The size of bovine CPD is similar to
that of gp180, a duck protein identified as a 180-kDa membrane-bound
protein which binds hepatitis B virus particles (Kuroki et
al., 1995). The region of gp180 with homology to bovine CPD
corresponds to the predicted N-terminal sequence of gp180, based on the
nucleotide sequence of a cDNA clone (Kuroki et al., 1995).

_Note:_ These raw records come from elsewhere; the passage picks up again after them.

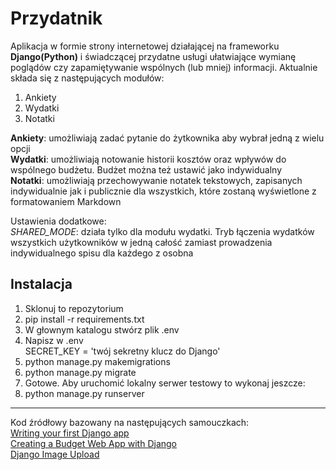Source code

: # Przydatnik

Aplikacja w formie strony internetowej działającej na frameworku **Django(Python)** i świadczącej przydatne usługi ułatwiające wymianę poglądów czy zapamiętywanie wspólnych (lub mniej) informacji.
Aktualnie składa się z następujących modułów:

1. Ankiety
2. Wydatki
3. Notatki

**Ankiety**: umożliwiają zadać pytanie do żytkownika aby wybrał jedną z wielu opcji  
**Wydatki**: umożliwiają notowanie historii kosztów oraz wpływów do wspólnego budżetu. Budżet można też ustawić jako indywidualny  
**Notatki**: umożliwiają przechowywanie notatek tekstowych, zapisanych indywidualnie jak i publicznie dla wszystkich, które zostaną wyświetlone z formatowaniem Markdown  
  
Ustawienia dodatkowe:  
*SHARED_MODE*: działa tylko dla modułu wydatki. Tryb łączenia wydatków wszystkich użytkowników w jedną całość zamiast prowadzenia indywidualnego spisu dla każdego z osobna

## Instalacja

1. Sklonuj to repozytorium  
2. pip install -r requirements.txt
3. W głownym katalogu stwórz plik .env
4. Napisz w .env  
    SECRET_KEY = 'twój sekretny klucz do Django'
5. python manage.py makemigrations
6. python manage.py migrate
7. Gotowe. Aby uruchomić lokalny serwer testowy to wykonaj jeszcze:
8. python manage.py runserver

___
Kod źródłowy bazowany na następujących samouczkach:  
[Writing your first Django app](https://docs.djangoproject.com/en/4.1/intro/tutorial01)  
[Creating a Budget Web App with Django](https://kristian-roopnarine.medium.com/creating-a-budget-web-app-with-django-655369b6d43c)  
[Django Image Upload](https://www.javatpoint.com/django-image-upload)
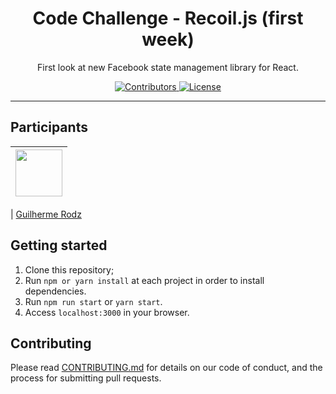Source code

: <h1 align="center">
Code Challenge - Recoil.js (first week)
</h1>

<p align="center">First look at new Facebook state management library for React.</p>

<p align="center">
  <a href="https://github.com/Rocketseat/youtube-challenge-recoil/graphs/contributors">
    <img src="https://img.shields.io/github/contributors/rocketseat/youtube-challenge-recoil?color=%237159c1&logoColor=%237159c1&style=flat" alt="Contributors">
  </a>
  <a href="https://opensource.org/licenses/MIT">
    <img src="https://img.shields.io/github/license/rocketseat/youtube-challenge-recoil?color=%237159c1&logo=mit" alt="License">
  </a>
</p>

<hr>

## Participants

| [<img src="https://avatars3.githubusercontent.com/u/10366880?s=460&v=4" width="75px;"/>](https://github.com/guilhermerodz) |
| :------------------------------------------------------------------------------------------------------------------------: |


| [Guilherme Rodz](https://github.com/guilhermerodz)

## Getting started

1. Clone this repository;<br />
2. Run `npm or yarn install` at each project in order to install dependencies.<br />
3. Run `npm run start` or `yarn start`.<br />
4. Access `localhost:3000` in your browser.<br />

## Contributing

Please read [CONTRIBUTING.md](CONTRIBUTING.md) for details on our code of conduct, and the process for submitting pull requests.
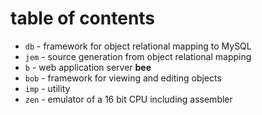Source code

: # table of contents

* `db` - framework for object relational mapping to MySQL
* `jem` - source generation from object relational mapping
* `b` - web application server **bee**
* `bob` - framework for viewing and editing objects
* `imp` - utility
* `zen` - emulator of a 16 bit CPU including assembler
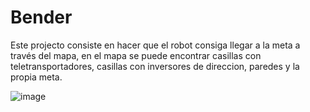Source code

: # Bender
Este projecto consiste en hacer que el robot consiga llegar a la meta a través del mapa, en el mapa se puede encontrar casillas con teletransportadores, casillas con inversores de direccion, paredes y la propia meta.

![image](https://user-images.githubusercontent.com/60187468/110494047-80b9ca80-80f3-11eb-8a98-eb6612d4a009.png)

Interestingly, gp180 contains three copies of a CPE-like domain, with
the N-terminal copy showing 37% amino acid identity with CPE, the
middle copy showing 47% identity, and the C-terminal copy showing 32%
identity (Kuroki et al., 1995). Other cloned mammalian
carboxypeptidases have less homology to duck gp180; the amino acid
identity is 44% for CPM, 42% for CPN, and 19% for CPB versus the middle domain of gp180. Recently, gp180 has been found to have
carboxypeptidase activity. ()With the exception of skeletal
muscle, gp180 is broadly distributed in duck tissues (Kuroki et
al., 1994); this finding is also consistent with the presence of
CPD in many rat tissues. (
)Based on the N-terminal amino
acid homology, the similar molecular weight, and the broad
distribution, it is possible that gp180 is the duck homologue of bovine
CPD.
CPD is clearly a novel enzyme, based on the enzymatic
properties, physical characteristics, tissue distribution, and partial
amino acid sequence. The similar properties of CPD and CPE help explain
why CPE was discovered 15 years ago, but CPD was discovered only
recently. Also, the levels of CPD are much lower than CPE in the
pituitary; the tissue used as a source for purified CPE for the past
decade. Since CPD did not elute from the affinity column under
conditions which eluted CPE, and accounted for a fraction of the total
carboxypeptidase activity in the pituitary, the existence of CPD was
overlooked for many years. Recently, a membrane-bound CPE-like enzyme
has been identified in a human cell line that does not express CPE
mRNA. ()Although the molecular weight of this enzyme is not
known, the enzyme has an acidic pH optimum, remains membrane-bound upon
extraction with high pH buffers, and does not react with antisera that
recognize CPE; these properties are similar to those of CPD. Further
studies are needed to determine whether this human cell
carboxypeptidase is the same as CPD or if additional CPE-like enzymes
exist.
The finding that a mutation within CPE that inactivates this enzyme is not lethal and does not completely block the formation of insulin raised the possibility that a second carboxypeptidase is present in the secretory pathway. The pH optimum of CPD and its presence in bovine pituitary secretory vesicles are consistent with a role for this enzyme in the processing of secreted peptides and proteins. However, the fact that the fat mutation produces obesity, sterility, and, in male mice of a certain age and genetic background, hyperglycemia, suggests that the second carboxypeptidase cannot completely compensate for CPE in all tissues. Based on the broader tissue distribution of CPD and its greater activity at slightly acidic pH values compared to CPE, it is possible that CPD functions in the trans-Golgi network of neuroendocrine and non-neuroendocrine cells. Proteins such as the insulin receptor are cleaved at multiple basic sites by furin (Bravo et al., 1994), and it is conceivable that CPD would be needed to subsequently remove the C-terminal basic residues remaining after cleavage by furin. Further studies on CPD from both normal animals and from fat/fat mice are needed to understand the relationship of CPD and CPE.